■ Task goal:
Filter the listing so that only lines with the word "columbia" remain.

■ Record excerpts:

+-------+

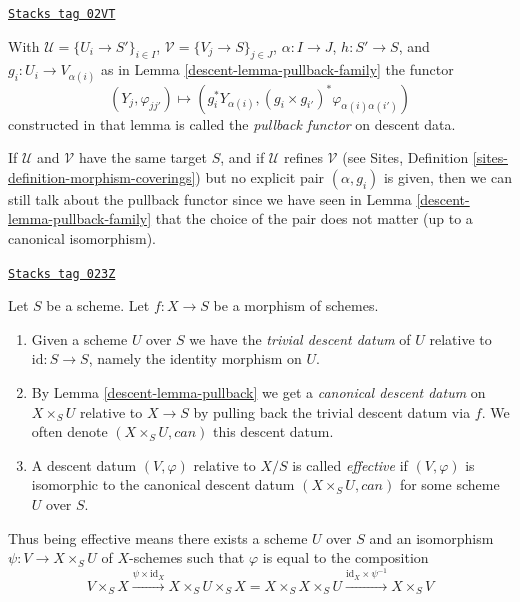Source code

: \begin{definition}
\label{descent-definition-pullback-functor-family}
\href{https://stacks.math.columbia.edu/tag/02VT}{\texttt{Stacks tag 02VT}}

With $\mathcal{U} = \{U_i \to S'\}_{i \in I}$,
$\mathcal{V} = \{V_j \to S\}_{j \in J}$, $\alpha : I \to J$, $h : S' \to S$,
and $g_i : U_i \to V_{\alpha(i)}$ as in Lemma \ref{descent-lemma-pullback-family}
the functor
$$
(Y_j, \varphi_{jj'}) \longmapsto
(g_i^*Y_{\alpha(i)}, (g_i \times g_{i'})^*\varphi_{\alpha(i)\alpha(i')})
$$
constructed in that lemma
is called the {\it pullback functor} on descent data.
\end{definition}

If $\mathcal{U}$ and $\mathcal{V}$ have the same target $S$,
and if $\mathcal{U}$ refines $\mathcal{V}$ (see
Sites, Definition \ref{sites-definition-morphism-coverings})
but no explicit pair $(\alpha, g_i)$ is given, then we can still
talk about the pullback functor since we have seen in
Lemma \ref{descent-lemma-pullback-family} that the choice of the pair does not matter
(up to a canonical isomorphism).


\begin{definition}[Effective]
\label{descent-definition-effective}
\href{https://stacks.math.columbia.edu/tag/023Z}{\texttt{Stacks tag 023Z}}

Let $S$ be a scheme.
Let $f : X \to S$ be a morphism of schemes.
\begin{enumerate}
\item  Given a scheme $U$ over $S$ we have the
{\it trivial descent datum} of $U$ relative to
$\text{id} : S \to S$, namely the identity morphism on $U$.
\item By Lemma \ref{descent-lemma-pullback} we get a
{\it canonical descent datum} on $X \times_S U$
relative to $X \to S$ by pulling back the trivial
descent datum via $f$. We often
denote $(X \times_S U, can)$ this descent datum.
\item A descent datum $(V, \varphi)$ relative to $X/S$ is
called {\it effective} if $(V, \varphi)$
is isomorphic to the canonical descent datum
$(X \times_S U, can)$ for some scheme $U$ over $S$.
\end{enumerate}
\end{definition}

Thus being effective means there exists a scheme $U$
over $S$ and an isomorphism $\psi : V \to X \times_S U$
of $X$-schemes such that $\varphi$ is equal to the composition
$$
V \times_S X \xrightarrow{\psi \times \text{id}_X}
X \times_S U \times_S X =
X \times_S X \times_S U
\xrightarrow{\text{id}_X \times \psi^{-1}}
X \times_S V
$$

+-------+

■ Problem solution:
\href{https://stacks.math.columbia.edu/tag/02VT}{\texttt{Stacks tag 02VT}}
\href{https://stacks.math.columbia.edu/tag/023Z}{\texttt{Stacks tag 023Z}}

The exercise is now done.